This final semester project is carried out as part of the coruse (MSc in Data Science and Business Analytics) requirement I enrolled.
Topic: Building a Novel Predictive Model to Predict Tourist Travel Preferences for Effective Planning of Domestic Tour Packages
Presentation Deck: Click Here
Steps | Sections Invovled | Tools Used | Main Packages Involved |
---|---|---|---|
1 | Initial Data Exploration | Python - Google Colab | N/A |
2 | Exploratory Data Analysis | R Programming | ggplot2 & dplyr |
3 | Data Pre-Processing | Python - Google Colab | Numpy, Pandas & Sklearn (LabelEncoder & OneHotEncoder) |
4 | Modelling (Clustering) | Python - Google Colab | KModes & Matplotlib |
5 | Feature Selection | R Programming | Boruta |
6 | Modelling (Classification) | Python - Google Colab | Sklearn (Model Selection, LogisticRegression, DecisionTreeClassifier, MLPClassifier, RandomForestClassifier) |
7 | Evaluation | Python - Google Colab | Sklearn (Classification report & Confusion matrix) |
8 | Deployment | Python - Google Colab | Streamlit, Pickle & Pyngrok / Ngrok |
- Tourism industry’s crucial contribution to Malaysia's Gross Domestic Product
✈️ - Industry badly affected due to the Covid-19 pandemic 😷
- Post Covid-19 recovery on path for the travel industry 📈
- Huge potential in utilising Machine Learning to attract tourists (and for the whole industry) 🤖
- The lack of a predictive model and focus on identifying tourist preferences has led to inefficient planning of domestic tour packages by Malaysian tourist operators
In addressing the issues associated with the design and scheduling of the tour packages, a few questions were developed:
- How to effectively cluster the collected data into several clusters for classification?
- What are the predictive modelling approaches that could effectively provide an accurate prediction of tourists’ clusters for efficient planning of domestic tour packages?
- What are the valid recommendations that could be provided to the relevant authorities to enhance the scheduling of tour package?
The aim of this project is to develop a novel data mining solution to accurately predict tourist travel preferences for the scheduling of domestic tour packages in Malaysia.
With this, the 3 objectives of the project are listed below:
- To develop a clustering model to effectively cluster the collected data into respective clusters for classification purposes.
- To develop data mining models using predictive modelling approaches to predict tourist travel clusters for efficient planning of domestic tour packages.
- To draft relevant and valid recommendations for the relevant authorities.

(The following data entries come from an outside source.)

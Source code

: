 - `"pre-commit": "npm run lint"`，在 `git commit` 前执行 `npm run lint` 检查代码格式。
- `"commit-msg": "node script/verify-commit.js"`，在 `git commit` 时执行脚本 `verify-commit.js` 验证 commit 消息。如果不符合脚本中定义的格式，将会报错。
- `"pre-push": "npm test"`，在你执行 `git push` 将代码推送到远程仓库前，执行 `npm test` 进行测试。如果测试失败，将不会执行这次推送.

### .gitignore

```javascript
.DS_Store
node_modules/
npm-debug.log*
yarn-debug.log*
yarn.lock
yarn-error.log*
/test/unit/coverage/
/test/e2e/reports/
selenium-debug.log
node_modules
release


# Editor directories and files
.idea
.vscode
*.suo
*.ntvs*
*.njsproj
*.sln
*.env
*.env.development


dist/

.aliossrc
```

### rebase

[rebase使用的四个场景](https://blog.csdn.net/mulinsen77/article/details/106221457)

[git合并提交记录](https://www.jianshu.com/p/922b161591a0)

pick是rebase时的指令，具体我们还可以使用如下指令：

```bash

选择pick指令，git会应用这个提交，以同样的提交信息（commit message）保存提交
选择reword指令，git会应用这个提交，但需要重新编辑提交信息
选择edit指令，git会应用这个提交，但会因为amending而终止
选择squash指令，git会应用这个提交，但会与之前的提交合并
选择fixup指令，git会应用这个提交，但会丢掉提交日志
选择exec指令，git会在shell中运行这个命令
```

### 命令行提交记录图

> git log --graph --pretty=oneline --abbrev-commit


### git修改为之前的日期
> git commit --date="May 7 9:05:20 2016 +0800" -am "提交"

- “CRoss-Industry Standard Process for Data Mining” or CRISP-DM methodology
- Frequently used for data science projects and is the standard data mining methodology used to obtain useful information from the dataset
- 6 stages invovled in CRISP-DM
The data was collected through a questionnaire survey with the All Questioned Asked
- Initial Data Exploration Repo: Click Here
- Exploratory Data Analysis (EDA) Repo: Click here
- Univariate Analysis
- Bivariate Analysis
Extra Note: What is EDA❓
- What questions are we trying to solve/prove?
- What kind of data do we have and how do we treat different types?
- What's missing from the data and how do we deal with it?
- Where are the outliers and why should we care about them?
- How can we add, change or remove features to get more out of our data?
- Data Pre-Processing & Clustering Repo: Click Here
- Level Combination (Combining the levels in categorical variables that had many levels)
- E.g. The “age” variable initially had a total of 4 categories. However, the last two categories only account for less than 5 observations. As such, “35-49 years old” group and “50 and above” group were combined with the “26 - 34 years old” group)
- Unsupervised Learning: K-Modes Clustering
- Data Pre-Processing & Modelling Repo: Click Here
- Feature Selection: Boruta Algorithm (Finding the answer of...which variables does not play a significant role in predicting the dependent variable?)
- Label encoding and One-hot encoding
- Logistic Regression / Decision Tree / Artificial Neural Network (ANN) / Random Forest
- Model Deployment Repo: Click Here
- Sample web application could be viewed below
Sample temporary web application UI - Sample 1
Web application UI prediction (Proof of Concept) - Sample 2
Aims - Accomplished
- K-Modes clustering model was successfully developed with the data collected from a questionnaire survey.
Objectives - Accomplished
- A total of 4 models were developed (LR, DT, ANN and RF)
- Suggestions on future model iterations provided & Potential collaborations with relevant stakeholders provided
- Eventually, ANN was selected as the final model to be deployed due to its high prediction accuracy and better evaluation metrics as compared with the others.